Vendredi ou un autre jour[11] est le premier long métrage utilisant Blender pour tous les effets spéciaux, réalisé sur des stations GNU/Linux[12]. Il a gagné un prix au festival international du film de Locarno. Le film Le Masque de la Mort Rouge[13] a également profité de toutes les capacités de Blender. Dernièrement les films Home, Oscar et la Dame rose, Brendan et le Secret de Kells et Mr. Nobody ont également profité de Blender. Les effets spéciaux de ces films ont été réalisés par l'entreprise belge Digital Graphics[14]. La websérie Le Visiteur du Futur utilise Blender pour ses effets spéciaux[15],[16].

Le projet Orange (Elephants Dream)[modifier | modifier le code]

Image extraite du court-métrage Elephants Dream réalisé avec blender.
Article détaillé : Elephants Dream.

En septembre 2005, des artistes et développeurs de Blender commencèrent à travailler sur un court métrage – Elephants Dream – en utilisant quasi exclusivement[17] des logiciels libres. Cette initiative, connue sous le nom de Orange Movie Project, avait pour but d'évaluer les capacités de Blender dans le milieu du cinéma professionnel.

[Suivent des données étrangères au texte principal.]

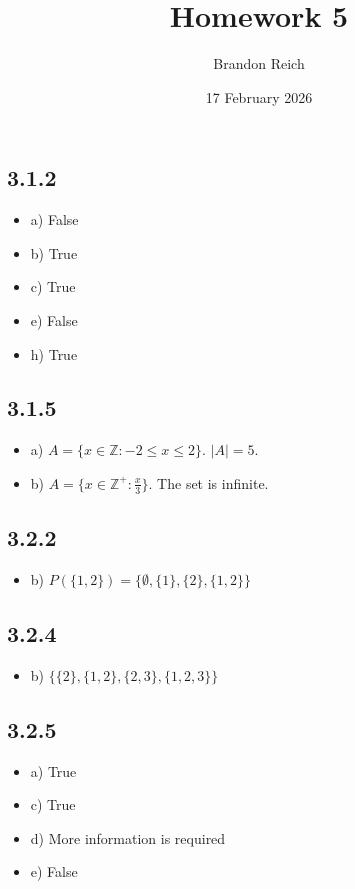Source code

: \documentclass{article}
\title{Homework 5}
\author{Brandon Reich}
\date{17 February 2026}
\newcommand{\Z}{\mathbb{Z}}
\begin{document}
\maketitle

\subsection*{3.1.2}
\begin{itemize}
    \item a) False
    \item b) True
    \item c) True
    \item e) False
    \item h) True
\end{itemize}

\subsection*{3.1.5}
\begin{itemize}
    \item a) $A = \{ x \in \Z : -2 \le x \le 2 \}$. $|A| = 5$.
    \item b) $A = \{ x \in \Z^+ : \frac{x}{3} \}$. The set is infinite.
\end{itemize}

\subsection*{3.2.2}
\begin{itemize}
    \item b) $P(\{1,2\}) = \{\emptyset, \{1\},\{2\},\{1,2\}\}$
\end{itemize}

\subsection*{3.2.4}
\begin{itemize}
    \item b) $\{\{2\},\{1,2\},\{2,3\},\{1,2,3\}\}$
\end{itemize}

\subsection*{3.2.5}
\begin{itemize}
    \item a) True
    \item c) True
    \item d) More information is required
    \item e) False
\end{itemize}
\end{document}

Le résultat de ce travail, Elephant Dreams, a été diffusé le 24 mars 2006 en avant-première, puis distribué aux contributeurs financiers sous forme de DVD comprenant non seulement le film en haute-définition, mais également l'intégralité des sources : scènes, textures, etc.

Plumíferos[modifier | modifier le code]

Plumíferos est un projet de film commercial argentin entièrement créé sous Blender, de la société Manos Digitales Animation Studio. Il est actuellement disponible sur le site officiel et des bandes-annonces ont été présentées aux Blender Conferences de 2005 et 2006. Le film a été fini en 2009 et est sorti sur les écrans argentins le 18 février 2010.

Le projet Peach (Big Buck Bunny)[modifier | modifier le code]

Article détaillé : Big Buck Bunny.

Big Buck Bunny est un court métrage créé également par la Fondation Blender, laquelle, pour gérer ce projet et les suivants, a fondé l'Institut Blender. Ce court métrage est en production depuis le 1er octobre 2007 et s'inscrit dans la même logique que Elephants Dream. Connu durant sa conception sous le nom de Projet Pêche, ce projet a vu son nom officiel rendu public le 4 février 2008.

Ce nouveau volet part sur un concept complètement différent du premier, en abandonnant le côté mystique pour aller vers du « drôle et doux » (funny and furry selon l'expression anglaise). Il est disponible en téléchargement[18] depuis le 30 mai 2008.

Le projet Durian (Sintel)[modifier | modifier le code]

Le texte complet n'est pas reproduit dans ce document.